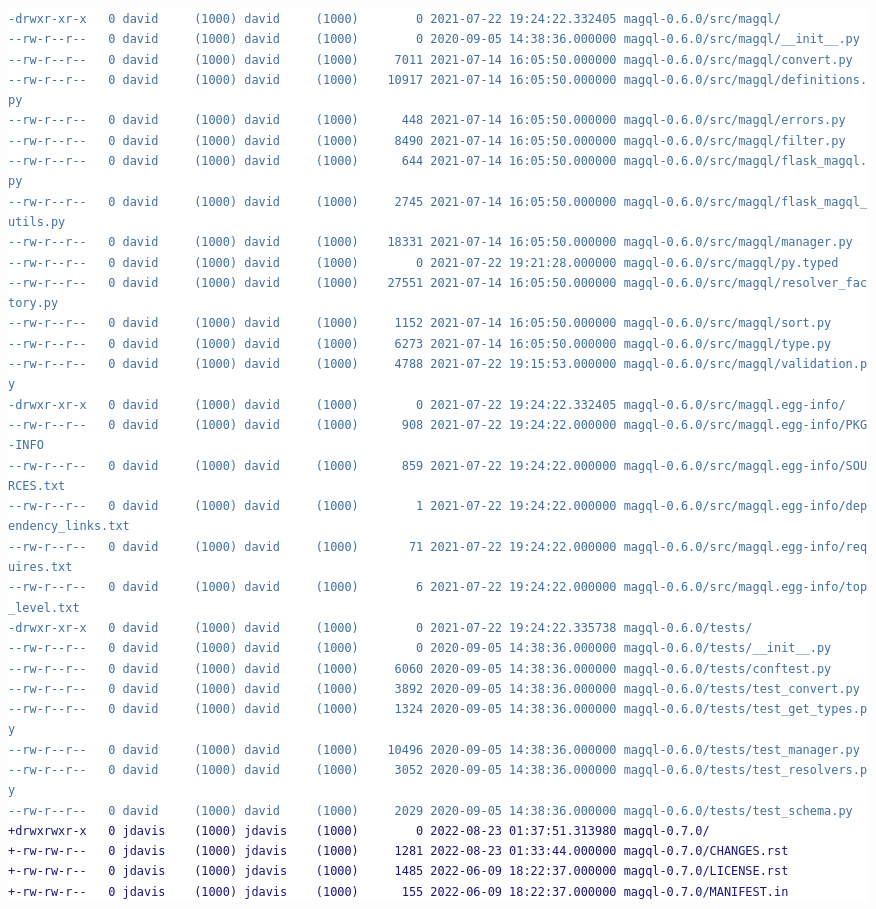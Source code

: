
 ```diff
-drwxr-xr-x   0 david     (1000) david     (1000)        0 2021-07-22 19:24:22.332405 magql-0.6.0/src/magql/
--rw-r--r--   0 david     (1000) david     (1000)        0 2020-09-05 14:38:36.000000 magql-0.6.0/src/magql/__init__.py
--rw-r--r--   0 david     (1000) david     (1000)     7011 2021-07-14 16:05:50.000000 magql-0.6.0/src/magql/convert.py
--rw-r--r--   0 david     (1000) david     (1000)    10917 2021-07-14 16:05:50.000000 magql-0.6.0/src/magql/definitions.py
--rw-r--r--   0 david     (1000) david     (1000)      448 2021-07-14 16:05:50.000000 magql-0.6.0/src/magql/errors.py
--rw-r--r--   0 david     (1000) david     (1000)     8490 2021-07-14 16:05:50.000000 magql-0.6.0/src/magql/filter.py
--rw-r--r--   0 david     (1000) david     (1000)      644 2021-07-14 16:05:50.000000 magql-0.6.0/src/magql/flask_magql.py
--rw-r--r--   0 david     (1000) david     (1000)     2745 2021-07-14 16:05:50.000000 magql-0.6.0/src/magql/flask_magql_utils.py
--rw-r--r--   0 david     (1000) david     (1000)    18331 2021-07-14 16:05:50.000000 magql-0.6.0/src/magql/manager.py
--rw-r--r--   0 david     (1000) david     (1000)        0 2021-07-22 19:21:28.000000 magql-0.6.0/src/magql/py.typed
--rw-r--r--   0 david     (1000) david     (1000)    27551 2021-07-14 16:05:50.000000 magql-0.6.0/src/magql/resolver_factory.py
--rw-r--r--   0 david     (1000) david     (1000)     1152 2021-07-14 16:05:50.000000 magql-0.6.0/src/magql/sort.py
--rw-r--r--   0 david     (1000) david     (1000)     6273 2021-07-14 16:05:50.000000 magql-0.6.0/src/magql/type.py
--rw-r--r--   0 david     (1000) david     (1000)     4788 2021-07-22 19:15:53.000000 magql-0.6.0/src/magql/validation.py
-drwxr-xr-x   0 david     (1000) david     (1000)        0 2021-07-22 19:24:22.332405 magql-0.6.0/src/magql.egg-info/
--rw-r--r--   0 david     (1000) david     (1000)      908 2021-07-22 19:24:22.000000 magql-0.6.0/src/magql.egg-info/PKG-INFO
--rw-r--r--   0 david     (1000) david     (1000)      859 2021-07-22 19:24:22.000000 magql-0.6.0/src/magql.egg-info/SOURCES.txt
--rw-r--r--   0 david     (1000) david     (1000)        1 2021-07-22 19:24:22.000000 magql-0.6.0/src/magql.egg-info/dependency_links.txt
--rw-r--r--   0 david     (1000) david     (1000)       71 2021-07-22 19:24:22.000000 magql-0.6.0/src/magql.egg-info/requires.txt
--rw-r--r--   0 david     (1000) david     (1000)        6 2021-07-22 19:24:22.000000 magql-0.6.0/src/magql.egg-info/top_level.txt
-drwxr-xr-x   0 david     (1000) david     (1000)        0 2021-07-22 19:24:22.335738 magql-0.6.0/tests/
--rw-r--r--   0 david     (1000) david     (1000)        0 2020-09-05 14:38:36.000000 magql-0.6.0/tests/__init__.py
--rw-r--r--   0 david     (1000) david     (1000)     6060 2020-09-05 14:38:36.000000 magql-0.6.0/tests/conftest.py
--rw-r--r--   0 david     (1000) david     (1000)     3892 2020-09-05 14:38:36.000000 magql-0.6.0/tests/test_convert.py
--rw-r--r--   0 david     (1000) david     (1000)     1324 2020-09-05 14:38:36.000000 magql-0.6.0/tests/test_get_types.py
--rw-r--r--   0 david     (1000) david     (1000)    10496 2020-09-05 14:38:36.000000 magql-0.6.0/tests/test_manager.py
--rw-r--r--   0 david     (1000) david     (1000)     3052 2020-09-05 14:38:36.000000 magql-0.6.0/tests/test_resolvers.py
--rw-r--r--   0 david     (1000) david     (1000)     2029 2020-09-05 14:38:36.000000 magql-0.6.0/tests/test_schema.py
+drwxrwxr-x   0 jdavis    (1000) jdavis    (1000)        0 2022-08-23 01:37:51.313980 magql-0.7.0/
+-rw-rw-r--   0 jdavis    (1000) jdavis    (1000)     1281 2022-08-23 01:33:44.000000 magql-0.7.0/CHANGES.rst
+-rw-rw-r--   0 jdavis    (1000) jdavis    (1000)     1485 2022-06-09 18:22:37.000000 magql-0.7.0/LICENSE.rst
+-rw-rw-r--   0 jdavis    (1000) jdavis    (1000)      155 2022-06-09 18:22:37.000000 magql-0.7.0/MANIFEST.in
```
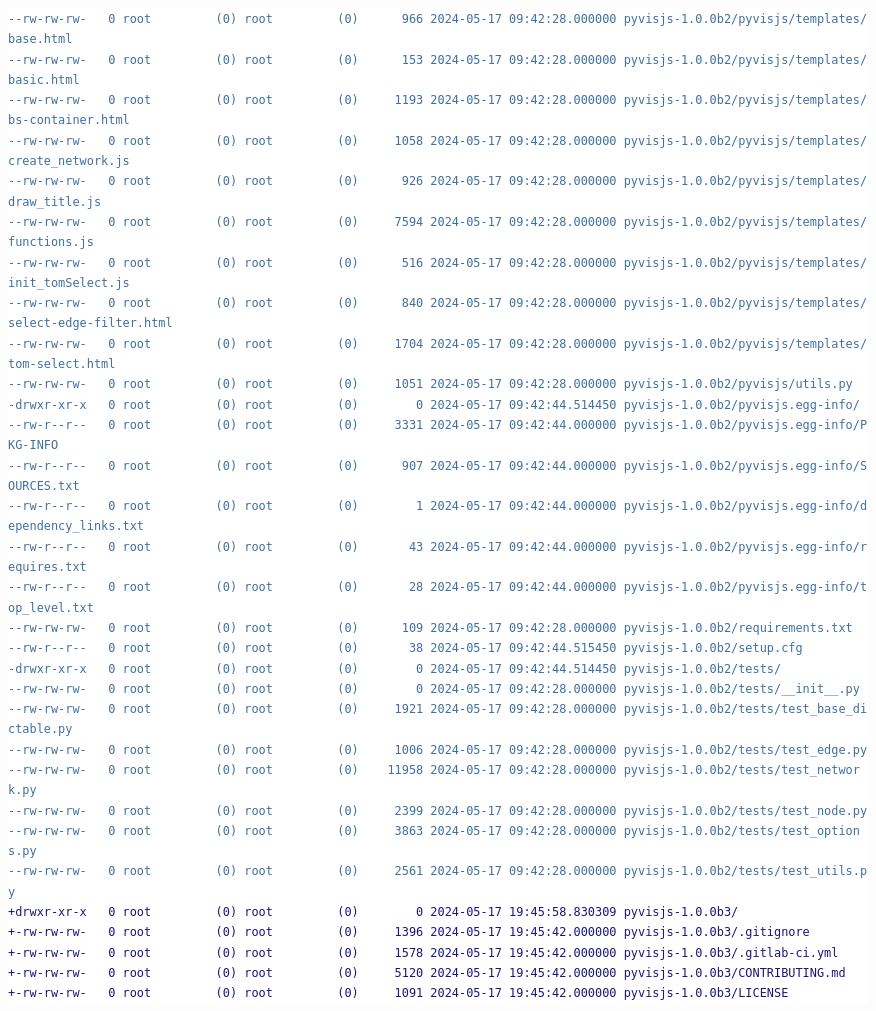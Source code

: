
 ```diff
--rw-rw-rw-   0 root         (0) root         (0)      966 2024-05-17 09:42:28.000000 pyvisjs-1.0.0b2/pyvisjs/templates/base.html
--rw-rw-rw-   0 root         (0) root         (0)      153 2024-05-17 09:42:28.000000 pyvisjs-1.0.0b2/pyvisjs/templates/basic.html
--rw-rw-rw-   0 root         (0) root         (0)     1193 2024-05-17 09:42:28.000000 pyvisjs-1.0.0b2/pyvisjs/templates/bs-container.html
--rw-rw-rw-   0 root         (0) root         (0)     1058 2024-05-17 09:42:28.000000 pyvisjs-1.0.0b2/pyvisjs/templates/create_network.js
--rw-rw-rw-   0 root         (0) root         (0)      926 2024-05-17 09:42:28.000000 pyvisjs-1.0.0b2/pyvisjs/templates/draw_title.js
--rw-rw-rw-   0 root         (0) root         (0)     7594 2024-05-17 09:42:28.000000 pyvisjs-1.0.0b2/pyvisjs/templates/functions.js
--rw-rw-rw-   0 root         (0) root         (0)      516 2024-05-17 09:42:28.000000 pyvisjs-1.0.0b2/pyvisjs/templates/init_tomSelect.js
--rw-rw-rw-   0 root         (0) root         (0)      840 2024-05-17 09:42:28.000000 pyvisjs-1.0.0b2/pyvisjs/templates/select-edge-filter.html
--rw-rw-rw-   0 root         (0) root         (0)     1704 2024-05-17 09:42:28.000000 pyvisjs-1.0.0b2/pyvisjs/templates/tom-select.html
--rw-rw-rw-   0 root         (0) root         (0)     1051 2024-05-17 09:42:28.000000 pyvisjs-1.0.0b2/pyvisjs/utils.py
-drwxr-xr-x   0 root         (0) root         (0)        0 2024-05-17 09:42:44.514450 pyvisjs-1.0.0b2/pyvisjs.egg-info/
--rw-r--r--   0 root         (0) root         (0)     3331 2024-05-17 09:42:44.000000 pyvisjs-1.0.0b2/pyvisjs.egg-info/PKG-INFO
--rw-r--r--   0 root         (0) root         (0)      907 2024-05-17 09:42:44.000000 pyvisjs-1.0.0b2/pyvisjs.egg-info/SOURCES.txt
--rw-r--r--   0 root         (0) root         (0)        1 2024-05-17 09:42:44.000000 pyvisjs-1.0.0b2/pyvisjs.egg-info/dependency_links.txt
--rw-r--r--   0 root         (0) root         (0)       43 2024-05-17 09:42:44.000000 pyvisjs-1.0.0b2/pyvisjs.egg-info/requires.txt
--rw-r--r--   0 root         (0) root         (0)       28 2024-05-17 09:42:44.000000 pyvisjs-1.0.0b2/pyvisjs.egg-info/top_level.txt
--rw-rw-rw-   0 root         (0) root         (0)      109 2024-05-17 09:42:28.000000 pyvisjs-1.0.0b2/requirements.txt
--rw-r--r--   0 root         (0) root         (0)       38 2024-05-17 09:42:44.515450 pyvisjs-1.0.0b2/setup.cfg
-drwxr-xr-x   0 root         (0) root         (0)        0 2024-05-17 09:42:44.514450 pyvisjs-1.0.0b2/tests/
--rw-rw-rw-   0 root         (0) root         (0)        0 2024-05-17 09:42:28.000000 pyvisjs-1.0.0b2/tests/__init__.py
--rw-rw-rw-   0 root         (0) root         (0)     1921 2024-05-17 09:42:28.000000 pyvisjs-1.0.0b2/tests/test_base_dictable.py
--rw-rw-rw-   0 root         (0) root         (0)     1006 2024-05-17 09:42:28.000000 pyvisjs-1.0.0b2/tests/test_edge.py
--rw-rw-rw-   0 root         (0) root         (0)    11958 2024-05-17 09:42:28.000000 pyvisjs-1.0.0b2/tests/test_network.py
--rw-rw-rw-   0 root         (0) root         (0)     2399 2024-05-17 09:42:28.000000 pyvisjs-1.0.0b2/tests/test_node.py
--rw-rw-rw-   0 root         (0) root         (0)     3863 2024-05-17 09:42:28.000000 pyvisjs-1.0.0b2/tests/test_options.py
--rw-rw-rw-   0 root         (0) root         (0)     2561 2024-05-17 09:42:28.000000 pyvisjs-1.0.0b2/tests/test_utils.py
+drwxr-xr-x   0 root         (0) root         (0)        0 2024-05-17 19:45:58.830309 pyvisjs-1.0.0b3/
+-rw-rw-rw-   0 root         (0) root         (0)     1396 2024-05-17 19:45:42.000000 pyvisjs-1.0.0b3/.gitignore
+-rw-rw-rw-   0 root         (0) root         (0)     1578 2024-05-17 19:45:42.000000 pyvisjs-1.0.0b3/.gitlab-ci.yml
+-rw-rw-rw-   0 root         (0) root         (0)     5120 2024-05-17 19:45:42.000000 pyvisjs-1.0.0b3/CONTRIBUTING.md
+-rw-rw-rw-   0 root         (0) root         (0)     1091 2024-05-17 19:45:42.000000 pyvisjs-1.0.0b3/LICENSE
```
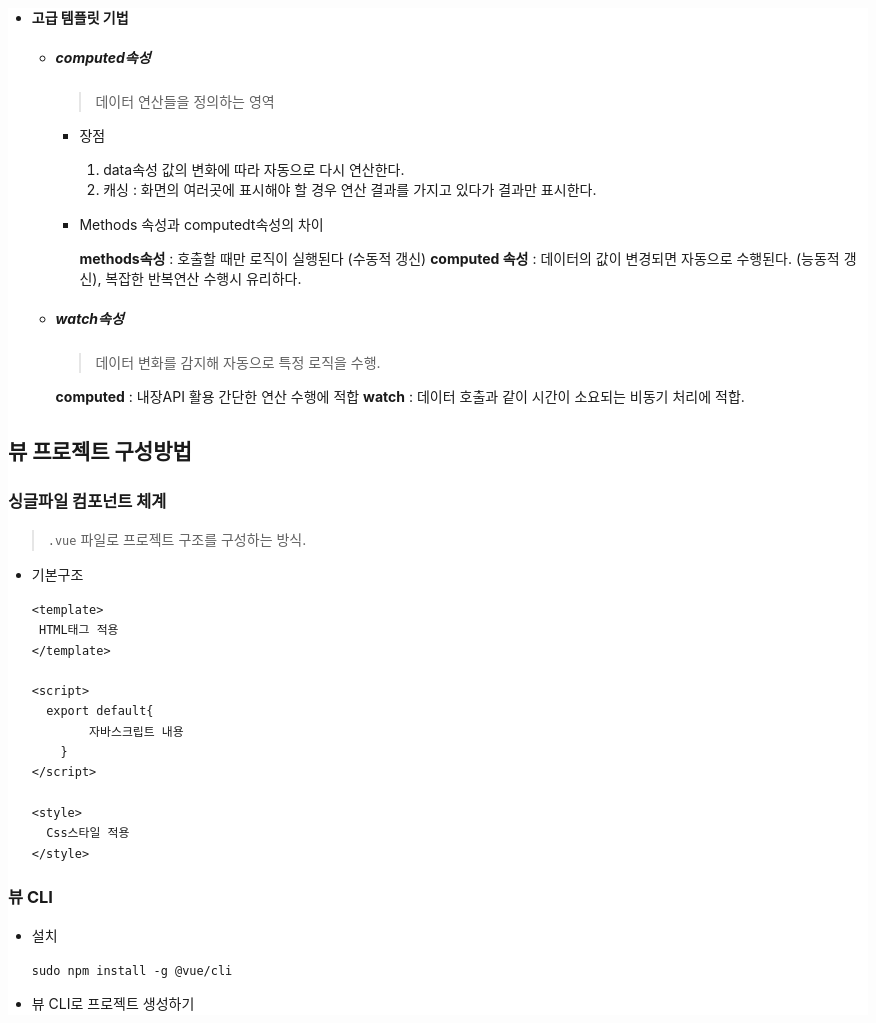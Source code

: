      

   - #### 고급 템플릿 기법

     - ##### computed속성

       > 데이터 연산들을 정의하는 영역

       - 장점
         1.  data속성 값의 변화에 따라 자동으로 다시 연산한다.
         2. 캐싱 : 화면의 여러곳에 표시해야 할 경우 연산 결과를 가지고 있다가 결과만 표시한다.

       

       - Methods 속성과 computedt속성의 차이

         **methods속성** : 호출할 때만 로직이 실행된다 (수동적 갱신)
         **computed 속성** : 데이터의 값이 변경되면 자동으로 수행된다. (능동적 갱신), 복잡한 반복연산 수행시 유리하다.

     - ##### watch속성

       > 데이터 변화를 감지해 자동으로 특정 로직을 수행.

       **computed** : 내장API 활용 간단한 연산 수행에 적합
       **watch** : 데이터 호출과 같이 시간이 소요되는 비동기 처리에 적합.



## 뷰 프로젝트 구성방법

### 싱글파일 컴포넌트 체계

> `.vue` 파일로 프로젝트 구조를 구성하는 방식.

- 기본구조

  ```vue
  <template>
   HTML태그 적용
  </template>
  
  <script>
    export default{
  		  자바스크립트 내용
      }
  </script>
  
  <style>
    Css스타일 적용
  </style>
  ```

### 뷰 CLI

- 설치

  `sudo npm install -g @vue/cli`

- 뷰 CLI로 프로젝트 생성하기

■ WORK ORDER ■
Wherever a line above includes the string "filter", count it; give only the final tally.

■ YOUR SOLUTION ■
2